Data provided: Begin

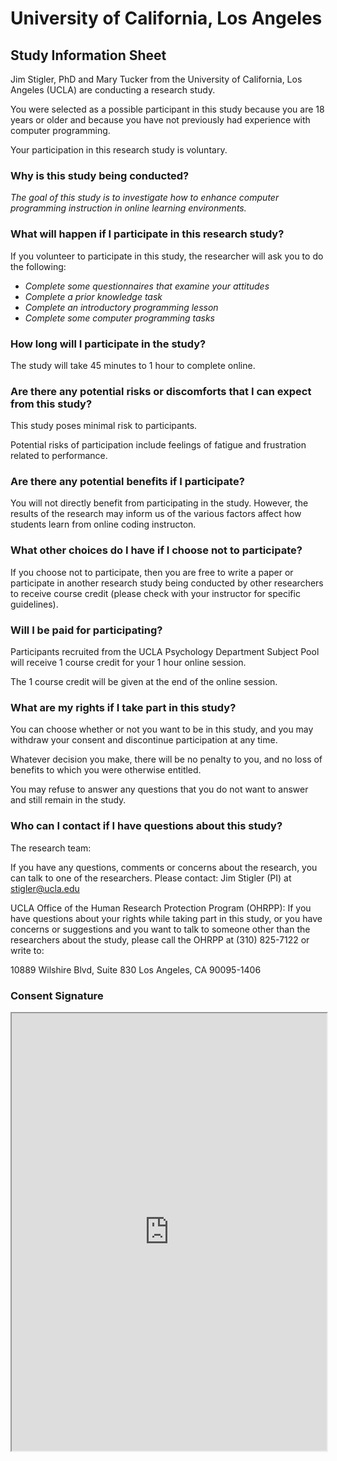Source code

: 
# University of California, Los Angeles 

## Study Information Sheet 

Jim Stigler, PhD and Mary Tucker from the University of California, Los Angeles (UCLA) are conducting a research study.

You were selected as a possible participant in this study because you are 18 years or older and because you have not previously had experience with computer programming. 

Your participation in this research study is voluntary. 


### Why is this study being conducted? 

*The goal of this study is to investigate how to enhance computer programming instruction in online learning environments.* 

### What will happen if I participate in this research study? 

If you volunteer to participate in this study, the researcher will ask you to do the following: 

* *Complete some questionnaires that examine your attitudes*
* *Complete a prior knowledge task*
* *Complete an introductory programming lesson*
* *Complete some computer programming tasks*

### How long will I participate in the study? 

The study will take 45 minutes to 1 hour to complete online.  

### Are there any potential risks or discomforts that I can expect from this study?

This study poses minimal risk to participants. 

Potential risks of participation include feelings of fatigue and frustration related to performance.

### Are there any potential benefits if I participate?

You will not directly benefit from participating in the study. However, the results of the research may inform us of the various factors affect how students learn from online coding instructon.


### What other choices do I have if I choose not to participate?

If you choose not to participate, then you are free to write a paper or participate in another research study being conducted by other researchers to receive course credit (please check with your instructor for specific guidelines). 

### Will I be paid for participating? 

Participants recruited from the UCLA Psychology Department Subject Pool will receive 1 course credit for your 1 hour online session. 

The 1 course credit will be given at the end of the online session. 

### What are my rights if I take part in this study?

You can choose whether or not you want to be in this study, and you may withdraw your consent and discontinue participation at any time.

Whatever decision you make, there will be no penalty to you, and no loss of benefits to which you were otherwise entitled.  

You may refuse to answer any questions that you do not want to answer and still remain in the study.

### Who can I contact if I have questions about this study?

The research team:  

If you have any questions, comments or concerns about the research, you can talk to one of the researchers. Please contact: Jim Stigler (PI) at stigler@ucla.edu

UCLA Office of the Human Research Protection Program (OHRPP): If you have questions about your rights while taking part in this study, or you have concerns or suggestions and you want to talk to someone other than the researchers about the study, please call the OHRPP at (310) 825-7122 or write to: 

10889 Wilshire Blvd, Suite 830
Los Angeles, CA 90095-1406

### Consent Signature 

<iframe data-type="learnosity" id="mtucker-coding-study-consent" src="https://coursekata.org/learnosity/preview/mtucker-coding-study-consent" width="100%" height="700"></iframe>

Data provided: End

(To do):
Retype the portion of the data above that starts on the line with "### What will" and finishes on the line with "### Are there any potential benefits", including both of those lines.

(Reply):
### What will happen if I participate in this research study? 

If you volunteer to participate in this study, the researcher will ask you to do the following: 

* *Complete some questionnaires that examine your attitudes*
* *Complete a prior knowledge task*
* *Complete an introductory programming lesson*
* *Complete some computer programming tasks*

### How long will I participate in the study? 

The study will take 45 minutes to 1 hour to complete online.  

### Are there any potential risks or discomforts that I can expect from this study?

This study poses minimal risk to participants. 

Potential risks of participation include feelings of fatigue and frustration related to performance.

### Are there any potential benefits if I participate?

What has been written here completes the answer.